Rethinking the Municipal Building
Here’s one example of what they are talking about. The current Municipal Building at 47 Hall Street sits next to the Village Green, a visible and symbolic location. But the plan recommends moving it. Under the proposal, a new municipal facility would be located in a more central area, designed as a one stop shop where residents can handle city business efficiently. Departments that work closely together would be placed near each other instead of scattered across floors or buildings.
The police station would also be physically separated from the municipal offices, either with a hard boundary or in its own building.

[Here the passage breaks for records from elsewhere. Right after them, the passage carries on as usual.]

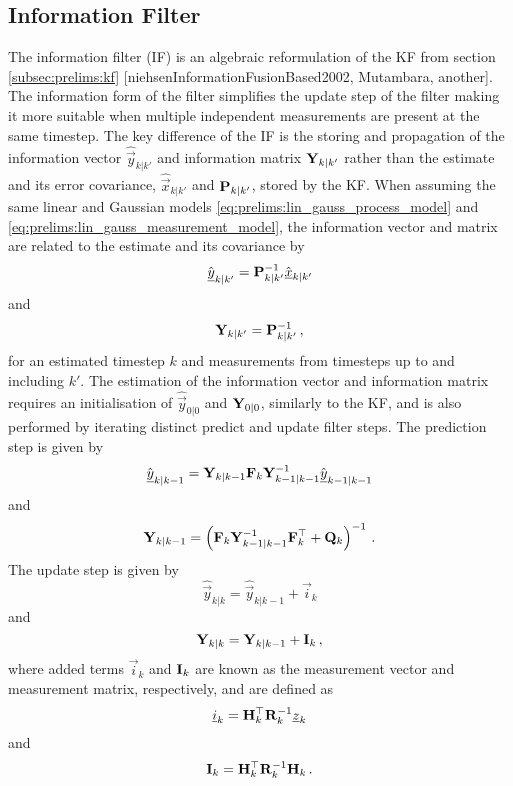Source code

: \subsection{Information Filter}\label{subsec:prelims:if}
The information filter (IF) is an algebraic reformulation of the KF from section \ref{subsec:prelims:kf} [niehsenInformationFusionBased2002, Mutambara, another]. The information form of the filter simplifies the update step of the filter making it more suitable when multiple independent measurements are present at the same timestep. The key difference of the IF is the storing and propagation of the information vector $\hat{\vec{y}}_{k|k'}$ and information matrix ${{\mathbf{Y}}}_{k|k'}$ rather than the estimate and its error covariance, $\hat{\vec{x}}_{k|k'}$ and ${{\mathbf{P}}}_{k|k'}$, stored by the KF. When assuming the same linear and Gaussian models \eqref{eq:prelims:lin_gauss_process_model} and \eqref{eq:prelims:lin_gauss_measurement_model}, the information vector and matrix are related to the estimate and its covariance by
\begin{equation}\label{eq:prelims:info_vec_defn}
    \hat{{\underline{y}}}_{k|k'} = {{\mathbf{P}}}_{k|k'}^{-1}\hat{{\underline{x}}}_{k|k'}
\end{equation}
and
\begin{equation}\label{eq:prelims:info_mat_defn}
    {\ensuremath{{\mathbf{Y}}}}_{k|k'} = {{\mathbf{P}}}_{k|k'}^{-1}\,,
\end{equation}
for an estimated timestep $k$ and measurements from timesteps up to and including $k'$. The estimation of the information vector and information matrix requires an initialisation of $\hat{\vec{y}}_{0|0}$ and ${{\mathbf{Y}}}_{0|0}$, similarly to the KF, and is also performed by iterating distinct predict and update filter steps. The prediction step is given by
\begin{equation}\label{eq:prelims:if_info_vec_predict}
    \hat{{\underline{y}}}_{k|k-1} = {{\mathbf{Y}}}_{k|k-1}{{\mathbf{F}}}_k{{\mathbf{Y}}}_{k-1|k-1}^{-1}\hat{{\underline{y}}}_{k-1|k-1}
\end{equation}
and
\begin{equation}\label{eq:prelims:if_info_mat_predict}
    {\ensuremath{{\mathbf{Y}}}}_{k|k-1} = \left({{\mathbf{F}}}_k{{\mathbf{Y}}}_{k-1|k-1}^{-1}{{\mathbf{F}}}_k^\top + {{\mathbf{Q}}}_k\right)^{-1}\,.
\end{equation}
The update step is given by
\begin{equation}\label{eq:prelims:if_info_vec_update_single}
    \hat{\vec{y}}_{k|k} = \hat{\vec{y}}_{k|k-1} + \vec{i}_k
\end{equation}
and
\begin{equation}\label{eq:prelims:if_info_mat_update_single}
    {\ensuremath{{\mathbf{Y}}}}_{k|k} = {{\mathbf{Y}}}_{k|k-1} + {{\mathbf{I}}}_k\,,
\end{equation}
where added terms $\vec{i}_k$ and ${{\mathbf{I}}}_k$ are known as the measurement vector and measurement matrix, respectively, and are defined as
\begin{equation}
    {\underline{i}}_k = {{\mathbf{H}}}_k^\top{\ensuremath{{\mathbf{R}}}}_k^{-1}{\underline{z}}_k
\end{equation}
and
\begin{equation}
    {\ensuremath{{\mathbf{I}}}}_k = {{\mathbf{H}}}_k^\top{\ensuremath{{\mathbf{R}}}}_k^{-1}{{\mathbf{H}}}_k\,.
\end{equation}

The goal is to improve operational efficiency for law enforcement while maintaining public access to city services. In practical terms, this is about flow. Staff flow. Public flow. And the daily reality of a city that is busier than it was even five years ago.
A Bigger Vision for Adventure Park
At 260 Village Park Drive, the Adventure Park Building currently houses Parks and Recreation and the Public Service department. The consultants recommend rebuilding the facility. The proposed concept emphasizes the public facing nature of Parks and Recreation by adding a community center component. That could include flexible program space and a drop off canopy to make youth and senior programming easier and safer.
At the same time, Public Service operations would gain expanded storage capacity. That includes space for larger salt domes and brine making stations, critical infrastructure during Ohio winters when road treatment is not optional. The idea is to combine public access and back of house operations in a way that makes sense, rather than squeezing both into a structure that was not designed for today’s demands.
Consolidating the Lechler Building
The Lechler Building at 453 Murphy Parkway is currently used for storage. The plan suggests consolidating that storage into the proposed new Parks and Recreation and Public Service complex. Right now, staff must travel between locations. That adds time and inefficiency. Centralizing storage would streamline operations and reduce logistical friction.
The Bigger Picture
For a community like Powell, these decisions are about more than buildings. They shape how residents experience their local government. The master plan does not commit the city to immediate construction. It provides a roadmap. Costs, timelines, and funding strategies will come next, and those conversations will matter.
But the direction is clear. Powell’s leadership is signaling that incremental fixes may not be enough. If the city is going to grow, its infrastructure will need to grow with it.